I struggled with issues of abandonment and rejection for basically my entire childhood and well into my adult years.  It was a battle I was well aware of but didn't know how to win.  But after years of love and acceptance from my parents, coupled with the gentle guidance of a dear friend in the Lord, I finally fought and won that battle last year, late in the Spring.  I was downright ecstatic, of course, and even happier when months passed and it became clear I had really, truly beaten this thing, the one stumbling block I never thought I'd manage to clear.  
I was confident, happy to be me, sure of myself in ways I never imagined I'd be able to.  My worth was not in how many people liked me or how many friends I had or how popular I was; instead, it rested squarely in my identity as a daughter of Christ, in His love and regard for me.  I no longer suffered from paralyzing fear of people's rejection, choosing instead to focus on what I already had--the love of my Father in heaven, and the acceptance of my family on earth.

And thus I continued for a year, happier than I'd ever been, carefree and certain of myself and my decisions.  But in my quieter moments, even I had to admit I was still lonely often.  I still saw in every interaction with others, every status update, every phone call, how different I was from everyone.  How isolated.  I brushed it off; told myself I didn't need acceptance or even friendship, that I was okay without it.  That I was a complete person with or without belonging anywhere.  

Besides, I have a fantastic family that I grew to love more every day, and I belonged there, so what else could a girl truly ask for?

This I continued to recite to myself whenever I felt lonely, to the point where I not only accepted my lack of connection with others, I found myself beginning to deliberately perpetuate it.  I never went out when invited, stopped trying to have a social life altogether; opting instead to stay home and write, read, or otherwise occupy myself.  I told myself (not entirely dishonestly) that the thought of going out was exhausting, that I had too much to do, that no one would really care if I went out and I didn't want to anyway.  That maybe I had turned into an introvert.  Yes, that had to be it.  
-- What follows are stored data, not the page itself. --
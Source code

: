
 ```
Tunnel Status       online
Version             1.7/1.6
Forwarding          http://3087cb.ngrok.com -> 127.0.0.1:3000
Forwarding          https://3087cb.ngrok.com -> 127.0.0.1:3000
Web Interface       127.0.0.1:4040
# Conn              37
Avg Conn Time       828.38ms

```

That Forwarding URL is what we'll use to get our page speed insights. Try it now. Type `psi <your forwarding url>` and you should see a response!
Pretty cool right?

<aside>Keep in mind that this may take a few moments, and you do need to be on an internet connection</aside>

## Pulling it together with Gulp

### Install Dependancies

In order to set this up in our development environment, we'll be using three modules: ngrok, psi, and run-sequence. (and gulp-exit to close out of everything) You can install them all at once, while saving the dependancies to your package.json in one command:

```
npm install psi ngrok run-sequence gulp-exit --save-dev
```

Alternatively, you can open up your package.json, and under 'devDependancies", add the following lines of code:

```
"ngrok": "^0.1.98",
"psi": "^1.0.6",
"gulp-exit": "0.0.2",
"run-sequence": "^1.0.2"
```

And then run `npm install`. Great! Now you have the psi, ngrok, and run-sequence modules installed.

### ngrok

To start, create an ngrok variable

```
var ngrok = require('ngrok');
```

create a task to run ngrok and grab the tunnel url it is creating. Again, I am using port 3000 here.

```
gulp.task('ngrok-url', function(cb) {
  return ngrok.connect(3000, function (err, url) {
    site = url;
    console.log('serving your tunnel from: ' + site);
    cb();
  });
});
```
Saying it aloud, it sounds about as healthy as it actually was--which is to say, not very.  But in my head, it made sense.
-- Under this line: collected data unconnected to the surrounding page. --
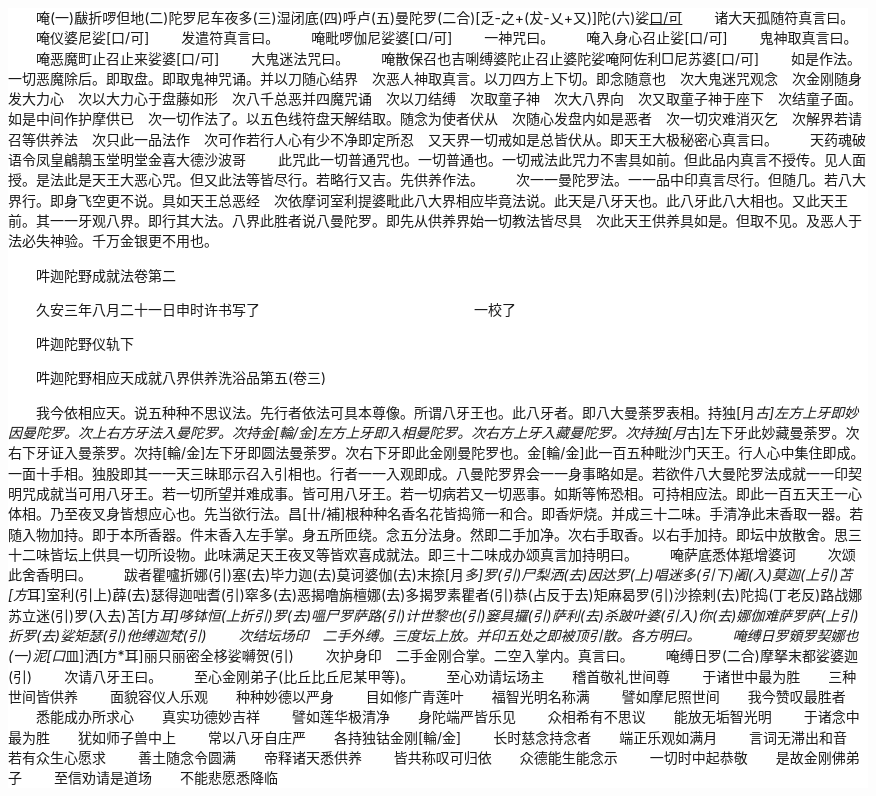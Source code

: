 　　唵(一)瞂折啰但地(二)陀罗尼车夜多(三)湿闭底(四)呼卢(五)曼陀罗(二合)[乏-之+(犮-乂+又)]陀(六)娑[口/可](七)
　　诸大天孤随符真言曰。
　　唵仪婆尼娑[口/可]
　　发遣符真言曰。
　　唵毗啰伽尼娑婆[口/可]
　　一神咒曰。
　　唵入身心召止娑[口/可]
　　鬼神取真言曰。
　　唵恶魔町止召止来娑婆[口/可]
　　大鬼迷法咒曰。
　　唵散保召也吉唎缚婆陀止召止婆陀娑唵阿佐利□尼苏婆[口/可]
　　如是作法。一切恶魔除后。即取盘。即取鬼神咒诵。并以刀随心结界　次恶人神取真言。以刀四方上下切。即念随意也　次大鬼迷咒观念　次金刚随身发大力心　次以大力心于盘藤如形　次八千总恶并四魔咒诵　次以刀结缚　次取童子神　次大八界向　次又取童子神于座下　次结童子面。如是中间作护摩供已　次一切作法了。以五色线符盘天解结取。随念为使者伏从　次随心发盘内如是恶者　次一切灾难消灭乞　次解界若请召等供养法　次只此一品法作　次可作若行人心有少不净即定所忍　又天界一切戒如是总皆伏从。即天王大极秘密心真言曰。
　　天药魂破语令凤皇鶣鶄玉堂明堂金喜大德沙波哥
　　此咒此一切普通咒也。一切普通也。一切戒法此咒力不害具如前。但此品内真言不授传。见人面授。是法此是天王大恶心咒。但又此法等皆尽行。若略行又吉。先供养作法。
　　次一一曼陀罗法。一一品中印真言尽行。但随几。若八大界行。即身飞空更不说。具如天王总恶经　次依摩诃室利提婆毗此八大界相应毕竟法说。此天是八牙天也。此八牙此八大相也。又此天王前。其一一牙观八界。即行其大法。八界此胜者说八曼陀罗。即先从供养界始一切教法皆尽具　次此天王供养具如是。但取不见。及恶人于法必失神验。千万金银更不用也。

　　吽迦陀野成就法卷第二

　　久安三年八月二十一日申时许书写了
　　　　　　　　　　　　　　　一校了


　　吽迦陀野仪轨下


　　吽迦陀野相应天成就八界供养洗浴品第五(卷三)

　　我今依相应天。说五种种不思议法。先行者依法可具本尊像。所谓八牙王也。此八牙者。即八大曼荼罗表相。持独[月*古]左方上牙即妙因曼陀罗。次上右方牙法入曼陀罗。次持金[輪/金]左方上牙即入相曼陀罗。次右方上牙入藏曼陀罗。次持独[月*古]左下牙此妙藏曼荼罗。次右下牙证入曼荼罗。次持[輪/金]左下牙即圆法曼荼罗。次右下牙即此金刚曼陀罗也。金[輪/金]此一百五种毗沙门天王。行人心中集住即成。一面十手相。独股即其一一天三昧耶示召入引相也。行者一一入观即成。八曼陀罗界会一一身事略如是。若欲件八大曼陀罗法成就一一印契明咒成就当可用八牙王。若一切所望并难成事。皆可用八牙王。若一切病若又一切恶事。如斯等怖恐相。可持相应法。即此一百五天王一心体相。乃至夜叉身皆想应心也。先当欲行法。昌[卄/補]根种种名香名花皆捣筛一和合。即香炉烧。并成三十二味。手清净此末香取一器。若随入物加持。即于本所香器。件末香入左手掌。身五所匝绕。念五分法身。然即二手加净。次右手取香。以右手加持。即坛中放散舍。思三十二味皆坛上供具一切所设物。此味满足天王夜叉等皆欢喜成就法。即三十二味成办颂真言加持明曰。
　　唵萨底悉体羝增婆诃
　　次颂此舍香明曰。
　　跋者瞿嚧折娜(引)塞(去)毕力迦(去)莫诃婆伽(去)末捺[月*多]罗(引)尸梨洒(去)因达罗(上)唱迷多(引下)阇(入)莫迦(上引)苫[方*耳]室利(引上)薜(去)瑟得迦咄耆(引)窣多(去)恶揭噜旃檀娜(去)多揭罗素瞿者(引)恭(占反于去)矩麻曷罗(引)沙捺剌(去)陀捣(丁老反)路战娜苏立迷(引)罗(入去)苫[方*耳]哆钵恒(上折引)罗(去)嗢尸罗萨路(引)计世黎也(引)窭具攞(引)萨利(去)杀跛叶婆(引入)你(去)娜伽难萨罗萨(上引)折罗(去)娑矩瑟(引)他缚迦梵(引)
　　次结坛场印　二手外缚。三度坛上放。并印五处之即被顶引散。各方明曰。
　　唵缚日罗頞罗契娜也(一)泥[口*皿]洒[方*耳]丽只丽密全栘娑嚩贺(引)
　　次护身印　二手金刚合掌。二空入掌内。真言曰。
　　唵缚日罗(二合)摩拏末都娑婆迦(引)
　　次请八牙王曰。
　　至心金刚弟子(比丘比丘尼某甲等)。
　　至心劝请坛场主　　稽首敬礼世间尊
　　于诸世中最为胜　　三种世间皆供养
　　面貌容仪人乐观　　种种妙德以严身
　　目如修广青莲叶　　福智光明名称满
　　譬如摩尼照世间　　我今赞叹最胜者
　　悉能成办所求心　　真实功德妙吉祥
　　譬如莲华极清净　　身陀端严皆乐见
　　众相希有不思议　　能放无垢智光明
　　于诸念中最为胜　　犹如师子兽中上
　　常以八牙自庄严　　各持独钴金刚[輪/金]
　　长时慈念持念者　　端正乐观如满月
　　言词无滞出和音　　若有众生心愿求
　　善土随念令圆满　　帝释诸天悉供养
　　皆共称叹可归依　　众德能生能念示
　　一切时中起恭敬　　是故金刚佛弟子
　　至信劝请是道场　　不能悲愿悉降临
I had no real motivation to change any of this, I was quite settled and even happy where I was.  Until God spoke to me through my pastor a couple of weeks ago, when he and an Elder talked about how so many of us struggle with things for years and years, until eventually we give in and accept it as "our load to bear" or "our burden" or "just the way I am."

I shifted uncomfortably in my seat as they called forward anyone that resonated with to be prayed for.  My own deep-seated isolation came to mind, but I wasn't convinced it fit the profile.
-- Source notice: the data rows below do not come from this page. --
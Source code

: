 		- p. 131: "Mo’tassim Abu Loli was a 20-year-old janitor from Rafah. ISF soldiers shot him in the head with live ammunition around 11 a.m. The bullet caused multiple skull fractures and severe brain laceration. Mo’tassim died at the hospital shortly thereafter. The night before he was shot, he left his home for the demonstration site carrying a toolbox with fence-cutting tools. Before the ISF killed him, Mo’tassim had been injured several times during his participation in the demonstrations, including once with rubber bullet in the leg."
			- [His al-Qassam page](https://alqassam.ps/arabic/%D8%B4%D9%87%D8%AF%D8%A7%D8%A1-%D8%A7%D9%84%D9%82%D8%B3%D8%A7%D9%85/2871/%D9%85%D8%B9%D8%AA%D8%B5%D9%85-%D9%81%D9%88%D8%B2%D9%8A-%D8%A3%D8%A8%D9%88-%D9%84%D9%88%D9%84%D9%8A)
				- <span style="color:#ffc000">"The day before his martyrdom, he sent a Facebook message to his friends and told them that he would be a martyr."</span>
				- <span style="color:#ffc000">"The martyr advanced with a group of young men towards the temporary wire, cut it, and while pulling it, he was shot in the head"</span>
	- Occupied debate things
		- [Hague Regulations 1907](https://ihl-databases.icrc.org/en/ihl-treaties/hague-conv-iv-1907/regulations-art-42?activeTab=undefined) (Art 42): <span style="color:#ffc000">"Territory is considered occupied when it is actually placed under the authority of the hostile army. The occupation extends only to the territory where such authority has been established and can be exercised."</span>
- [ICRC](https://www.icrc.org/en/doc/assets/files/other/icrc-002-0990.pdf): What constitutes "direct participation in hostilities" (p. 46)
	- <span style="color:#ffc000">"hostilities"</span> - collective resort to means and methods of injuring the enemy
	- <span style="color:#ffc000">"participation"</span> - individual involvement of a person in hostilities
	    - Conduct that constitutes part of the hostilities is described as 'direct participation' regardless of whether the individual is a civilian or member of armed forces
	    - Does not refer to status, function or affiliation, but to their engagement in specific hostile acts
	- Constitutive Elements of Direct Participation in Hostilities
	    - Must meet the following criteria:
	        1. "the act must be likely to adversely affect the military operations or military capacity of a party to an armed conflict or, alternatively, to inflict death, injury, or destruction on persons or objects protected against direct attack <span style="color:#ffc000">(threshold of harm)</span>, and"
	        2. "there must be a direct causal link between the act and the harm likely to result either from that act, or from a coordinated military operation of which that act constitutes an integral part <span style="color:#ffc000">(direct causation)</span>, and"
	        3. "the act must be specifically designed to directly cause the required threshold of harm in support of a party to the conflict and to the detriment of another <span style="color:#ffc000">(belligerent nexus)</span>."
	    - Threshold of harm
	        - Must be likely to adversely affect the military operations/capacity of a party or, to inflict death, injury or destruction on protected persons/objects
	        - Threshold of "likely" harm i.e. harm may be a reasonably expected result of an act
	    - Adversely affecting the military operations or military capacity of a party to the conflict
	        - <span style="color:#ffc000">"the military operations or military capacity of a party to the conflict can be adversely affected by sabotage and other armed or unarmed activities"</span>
This wasn't exactly a "burden" to live with.  I was happy.  Fulfilled.  Had my family and my faith.  Besides, it wasn't really a fault or a struggle.  It was just the way I was--different from everyone around me, unimportant and easy to forget, at least to the world at large.  My lot in life.  My problem, my fault, just how it was.

Still, to be safe, I sought counsel on the subject, and a couple of my spiritual leaders confirmed--this was indeed a re-packaging of my own struggle with abandonment and rejection; except this time, I had been duped into "living with it," "just dealing," and "learning to be happy despite this being my lot in life."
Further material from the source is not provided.